The problem =
Look through the lines below for the word "escalado", and copy every line that has it.

===== Task input

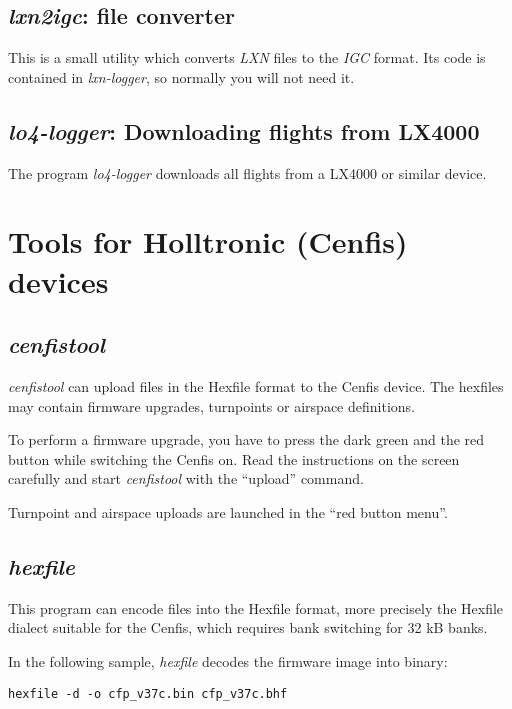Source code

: \documentclass{article}
\begin{document}
\subsection{{\em lxn2igc}: file converter}

This is a small utility which converts {\em LXN} files to the {\em
IGC} format.  Its code is contained in {\em lxn-logger}, so normally
you will not need it.

\subsection{{\em lo4-logger}: Downloading flights from LX4000}

The program {\em lo4-logger} downloads all flights from a LX4000 or
similar device.


\section{Tools for Holltronic (Cenfis) devices}

\subsection{{\em cenfistool}}

{\em cenfistool} can upload files in the Hexfile format to the Cenfis
device.  The hexfiles may contain firmware upgrades, turnpoints or
airspace definitions.

To perform a firmware upgrade, you have to press the dark green and
the red button while switching the Cenfis on.  Read the instructions
on the screen carefully and start {\em cenfistool} with the ``upload''
command.

Turnpoint and airspace uploads are launched in the ``red button
menu''.

\subsection{{\em hexfile}}

This program can encode files into the Hexfile format, more precisely
the Hexfile dialect suitable for the Cenfis, which requires bank
switching for 32 kB banks.

In the following sample, {\em hexfile} decodes the firmware image into
binary:

\begin{verbatim}
hexfile -d -o cfp_v37c.bin cfp_v37c.bhf
\end{verbatim}
\end{document}
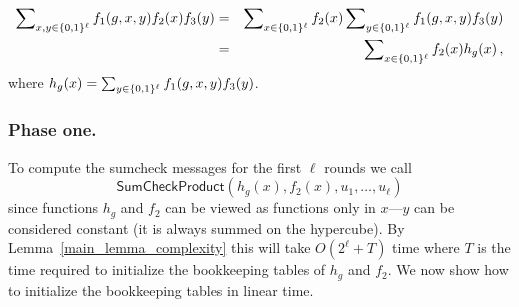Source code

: \begin{eqnarray}
 \sum\nolimits_{x,y\in\{0,1\}^\ell}f_1(g,x,y)f_2(x)f_3(y)&=&\sum\nolimits_{x\in\{0,1\}^\ell}f_2(x)\sum\nolimits_{y\in\{0,1\}^\ell}f_1(g,x,y) f_3(y)\nonumber\\
&=& \sum\nolimits_{x\in\{0,1\}^\ell}f_2(x)   h_g(x)\nonumber\,,
\end{eqnarray}
where $h_g(x) = \sum_{y\in\{0,1\}^\ell}f_1(g,x,y) f_3(y)$. 


\subsubsection{Phase one.} 
To compute the sumcheck messages for the first $\ell$ rounds we  call $$\textsf{SumCheckProduct}(h_g(x),f_2(x),u_1,\ldots,u_\ell)$$ since functions $h_g$ and $f_2$ can be viewed as functions only in $x$---$y$ can be considered constant (it is always summed on the hypercube). By Lemma~\ref{main_lemma_complexity} this will take $O(2^\ell+T)$ time where $T$ is the time required to initialize the bookkeeping tables of $h_g$ and $f_2$. We now show how to initialize the bookkeeping tables in linear time.

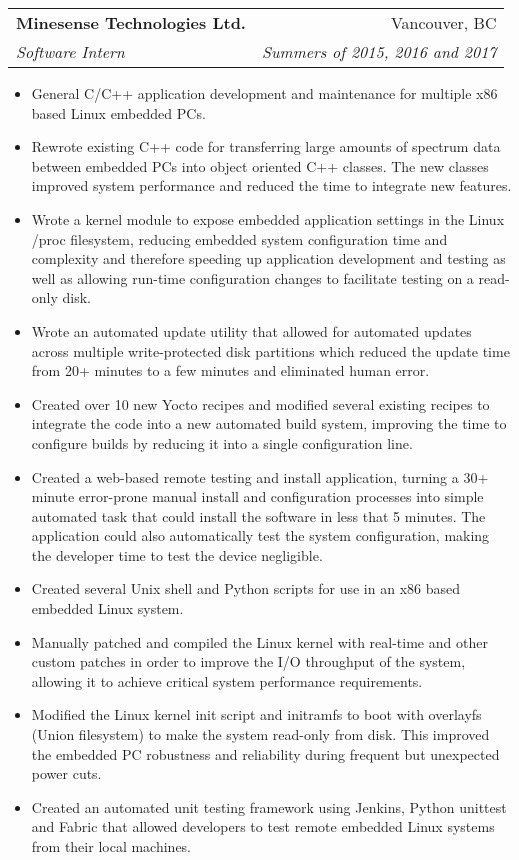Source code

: \documentclass[letterpaper,11pt]{article}
\makeatletter
\newcommand{\resumeItem}[2]{
  \item\small{
    \textbf{#1}{#2 \vspace{-2pt}}
  }
}
\newcommand{\resumeSubheading}[4]{
  \vspace{-1pt}\item
    \begin{tabular*}{0.97\textwidth}[t]{l@{\extracolsep{\fill}}r}
      \textbf{#1} & #2 \\
      \textit{\small#3} & \textit{\small #4} \\
    \end{tabular*}\vspace{-5pt}
}
\newcommand{\resumeItemListStart}{\begin{itemize}}
\newcommand{\resumeItemListEnd}{\end{itemize}\vspace{-5pt}}
\makeatother
\begin{document}
    \resumeSubheading
      {Minesense Technologies Ltd.}{Vancouver, BC} 
      {Software Intern}{Summers of 2015, 2016 and 2017}
      \resumeItemListStart
        \resumeItem{} {General C/C++ application development and maintenance for multiple x86 based Linux embedded PCs.}
        \resumeItem{} {Rewrote existing C++ code for transferring large amounts of spectrum data between embedded PCs into object oriented C++ classes. The new classes improved system performance and reduced the time to integrate new features.}
        \resumeItem{} {Wrote a kernel module to expose embedded application settings in the Linux /proc filesystem, reducing embedded system configuration time and complexity and therefore speeding up application development and testing as well as allowing run-time configuration changes to facilitate testing on a read-only disk.}
        \resumeItem{} {Wrote an automated update utility that allowed for automated updates across multiple write-protected disk partitions which reduced the update time from 20+ minutes to a few minutes and eliminated human error.}
        \resumeItem{} {Created over 10 new Yocto recipes and modified several existing recipes to integrate the code into a new automated build system, improving the time to configure builds by reducing it into a single configuration line.}
        \resumeItem{} {Created a web-based remote testing and install application, turning a 30+ minute error-prone manual install and configuration processes into simple automated task that could install the software in less that 5 minutes. The application could also automatically test the system configuration, making the developer time to test the device negligible.}

        \resumeItem{} {Created several Unix shell and Python scripts for use in an x86 based embedded Linux system.}
        \resumeItem{} {Manually patched and compiled the Linux kernel with real-time and other custom patches in order to improve the I/O throughput of the system, allowing it to achieve critical system performance requirements.}
        \resumeItem{} {Modified the Linux kernel init script and initramfs to boot with overlayfs (Union filesystem) to make the system read-only from disk. This improved the embedded PC robustness and reliability during frequent but unexpected power cuts.}

        \resumeItem{} {Created an automated unit testing framework using Jenkins, Python unittest and Fabric that allowed developers to test remote embedded Linux systems from their local machines.}
      \resumeItemListEnd
\end{document}
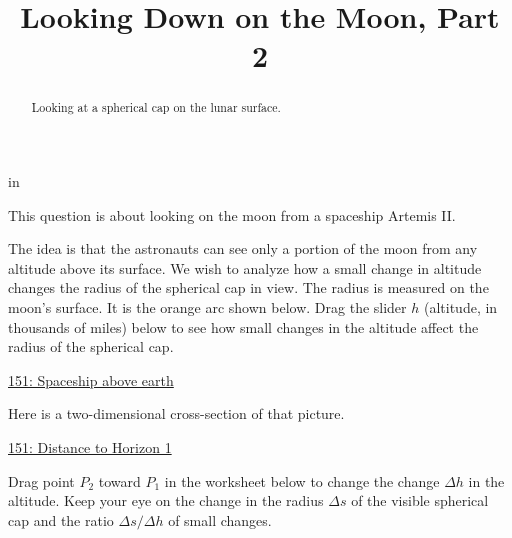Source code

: \documentclass{ximera}
\title{Looking Down on the Moon, Part 2}
\newcommand{\pskip}{\vskip 0.1 in}
\begin{document}
\begin{abstract}
Looking at a spherical cap on the lunar surface.
\end{abstract}
\maketitle


\pskip



\begin{question}  \label{QKdf3Dfdrler33}

This question is about looking on the moon from a spaceship Artemis II.

The idea is that the astronauts can see only a portion of the moon from any altitude above its surface. We wish to analyze how a small change in altitude changes the radius of the spherical cap in view. The radius is measured on the moon's surface. It is the orange arc shown below. Drag the slider $h$ (altitude, in thousands of miles) below to see how small changes in the altitude affect the radius of the spherical cap.

\begin{onlineOnly}
    \begin{center}
\end{center}
\end{onlineOnly}

\href{https://www.desmos.com/3d/paqpozwuxm}{151: Spaceship above earth}

Here is a two-dimensional cross-section of that picture.

\begin{onlineOnly}
    \begin{center}
\end{center}
\end{onlineOnly}

\href{https://www.desmos.com/calculator/b5c4c7ba17}{151: Distance to Horizon 1}

Drag point $P_2$ toward $P_1$ in the worksheet below to change the change $\Delta h$ in the altitude. Keep your eye on the change in the radius $\Delta s$ of the visible spherical cap and the ratio $\Delta s/\Delta h$ of small changes.

\begin{onlineOnly}
    \begin{center}
\end{center}
\end{onlineOnly}


\end{question}
\end{document}
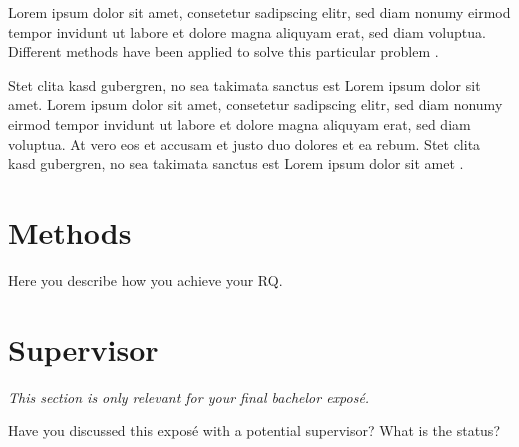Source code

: \documentclass[12pt,a4paper]{article}
\begin{document}
Lorem ipsum dolor sit amet, consetetur sadipscing elitr, sed diam nonumy eirmod tempor invidunt ut labore et dolore magna aliquyam erat, sed diam voluptua. Different methods have been applied to solve this particular problem \autocite[]{McConnell:2004:CCS:1096143,Vandevoorde:2002}. 

Stet clita kasd gubergren, no sea takimata sanctus est Lorem ipsum dolor sit amet. Lorem ipsum dolor sit amet, consetetur sadipscing elitr, sed diam nonumy eirmod tempor invidunt ut labore et dolore magna aliquyam erat, sed diam voluptua. At vero eos et accusam et justo duo dolores et ea rebum. Stet clita kasd gubergren, no sea takimata sanctus est Lorem ipsum dolor sit amet .

\section*{Methods}

Here you describe how you achieve your RQ.

\printbibliography

\section*{Supervisor}

\textit{This section is only relevant for your final bachelor exposé.}

Have you discussed this exposé with a potential supervisor?
What is the status?
\end{document}
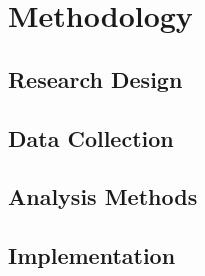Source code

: \section{Methodology}
\label{sec:methodology}


\subsection{Research Design}


\subsection{Data Collection}


\subsection{Analysis Methods}


\subsection{Implementation}

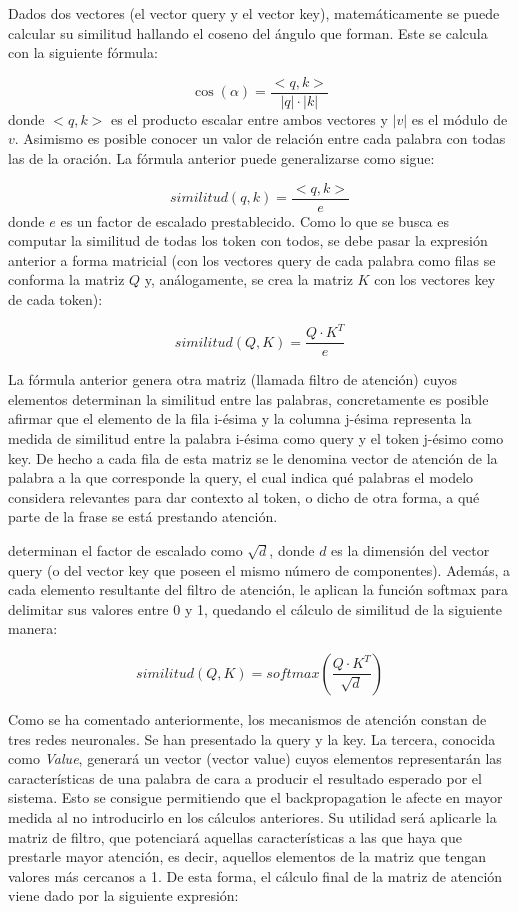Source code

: Dados dos vectores (el vector query y el vector key), matemáticamente se puede calcular su similitud hallando el coseno del ángulo que forman. Este se calcula con la siguiente fórmula:

$$
\cos(\alpha) = \frac{<q, k>}{|q|\cdot|k|}
$$
donde $<q, k>$ es el producto escalar entre ambos vectores y $|v|$ es el módulo de $v$. Asimismo es posible conocer un valor de relación entre cada palabra con todas las de la oración. La fórmula anterior puede generalizarse como sigue:

$$
similitud(q,k)=\frac{<q, k>}{e}
$$
donde $e$ es un factor de escalado prestablecido. Como lo que se busca es computar la similitud de todas los token con todos, se debe pasar la expresión anterior a forma matricial (con los vectores query de cada palabra como filas se conforma la matriz $Q$ y, análogamente, se crea la matriz $K$ con los vectores key de cada token):

$$
similitud(Q, K)=\frac{Q\cdot K^T}{e}
$$

La fórmula anterior genera otra matriz (llamada filtro de atención) cuyos elementos determinan la similitud entre las palabras, concretamente es posible afirmar que el elemento de la fila i-ésima y la columna j-ésima representa la medida de similitud entre la palabra i-ésima como query y el token j-ésimo como key. De hecho a cada fila de esta matriz se le denomina vector de atención de la palabra a la que corresponde la query, el cual indica qué palabras el modelo considera relevantes para dar contexto al token, o dicho de otra forma, a qué parte de la frase se está prestando atención.

\cite{transformers} determinan el factor de escalado como $\sqrt{d}$, donde $d$ es la dimensión del vector query (o del vector key que poseen el mismo número de componentes). Además, a cada elemento resultante del filtro de atención, le aplican la función softmax para delimitar sus valores entre 0 y 1, quedando el cálculo de similitud de la siguiente manera:

$$
similitud(Q, K)=softmax\left(\frac{Q\cdot K^T}{\sqrt{d}}\right)
$$

Como se ha comentado anteriormente, los mecanismos de atención constan de tres redes neuronales. Se han presentado la query y la key. La tercera, conocida como \textit{Value}, generará un vector (vector value) cuyos elementos representarán las características de una palabra de cara a producir el resultado esperado por el sistema. Esto se consigue permitiendo que el backpropagation le afecte en mayor medida al no introducirlo en los cálculos anteriores. Su utilidad será aplicarle la matriz de filtro, que potenciará aquellas características a las que haya que prestarle mayor atención, es decir, aquellos elementos de la matriz que tengan valores más cercanos a 1. De esta forma, el cálculo final de la matriz de atención viene dado por la siguiente expresión:

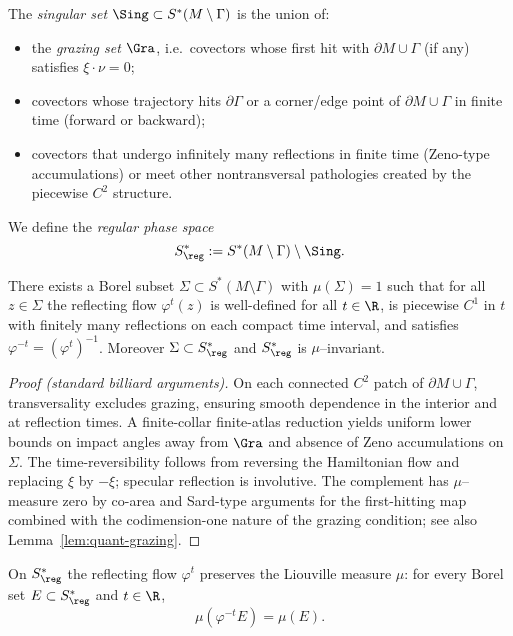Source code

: \begin{definition}
\label{def:regular-singular}
The \emph{singular set} $\Sing\subset S^*(M\setminus\Gamma)$ is the union of:
\begin{itemize}
  \item the \emph{grazing set} $\Gra$, i.e.\ covectors whose first hit with $\partial M\cup\Gamma$ (if any) satisfies $\xi\cdot \nu=0$;
  \item covectors whose trajectory hits $\partial\Gamma$ or a corner/edge point of $\partial M\cup\Gamma$ in finite time (forward or backward);
  \item covectors that undergo infinitely many reflections in finite time (Zeno-type accumulations) or meet other nontransversal pathologies created by the piecewise $C^2$ structure.
\end{itemize}
We define the \emph{regular phase space}
\[
S^*_{\reg}:=S^*(M\setminus\Gamma)\setminus \Sing.
\]
\end{definition}

\begin{lemma}
\label{lem:flow-welldefined}
There exists a Borel subset $\Sigma\subset S^*(M\setminus\Gamma)$ with $\mu(\Sigma)=1$ such that for all $z\in \Sigma$ the reflecting flow $\varphi^t(z)$ is well-defined for all $t\in\R$, is piecewise $C^1$ in $t$ with finitely many reflections on each compact time interval, and satisfies $\varphi^{-t}=(\varphi^t)^{-1}$. Moreover $\Sigma\subset S^*_{\reg}$ and $S^*_{\reg}$ is $\mu$–invariant.
\end{lemma}

\begin{proof}[Proof (standard billiard arguments)]
On each connected $C^2$ patch of $\partial M\cup\Gamma$, transversality excludes grazing, ensuring smooth dependence in the interior and at reflection times. A finite-collar finite-atlas reduction yields uniform lower bounds on impact angles away from $\Gra$ and absence of Zeno accumulations on $\Sigma$. The time-reversibility follows from reversing the Hamiltonian flow and replacing $\xi$ by $-\xi$; specular reflection is involutive. The complement has $\mu$–measure zero by co-area and Sard-type arguments for the first-hitting map combined with the codimension-one nature of the grazing condition; see also Lemma~\ref{lem:quant-grazing}.
\end{proof}

\begin{lemma}
\label{lem:liouville-preserve-strong}
On $S^*_{\reg}$ the reflecting flow $\varphi^t$ preserves the Liouville measure $\mu$:
for every Borel set $E\subset S^*_{\reg}$ and $t\in\R$,
\[
\mu(\varphi^{-t}E)=\mu(E).
\]
\end{lemma}

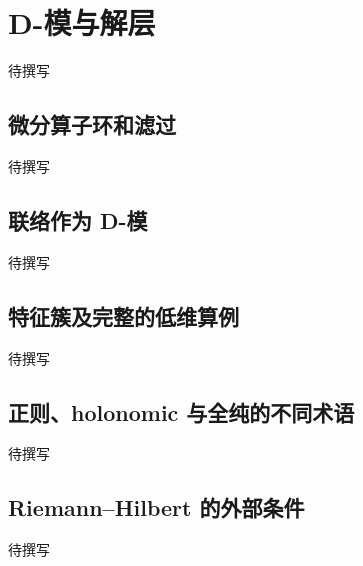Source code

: 
% 
% 

\section{D-模与解层}
\label{g5:sec:3603}

待撰写

\subsection{微分算子环和滤过}
\label{g5:subsec:3603:01}
待撰写

\subsection{联络作为 D-模}
\label{g5:subsec:3603:02}
待撰写

\subsection{特征簇及完整的低维算例}
\label{g5:subsec:3603:03}
待撰写

\subsection{正则、holonomic 与全纯的不同术语}
\label{g5:subsec:3603:04}
待撰写

\subsection{Riemann–Hilbert 的外部条件}
\label{g5:subsec:3603:05}
待撰写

==========

Expected answer =
donde $e$ es un factor de escalado prestablecido. Como lo que se busca es computar la similitud de todas los token con todos, se debe pasar la expresión anterior a forma matricial (con los vectores query de cada palabra como filas se conforma la matriz $Q$ y, análogamente, se crea la matriz $K$ con los vectores key de cada token):
\cite{transformers} determinan el factor de escalado como $\sqrt{d}$, donde $d$ es la dimensión del vector query (o del vector key que poseen el mismo número de componentes). Además, a cada elemento resultante del filtro de atención, le aplican la función softmax para delimitar sus valores entre 0 y 1, quedando el cálculo de similitud de la siguiente manera:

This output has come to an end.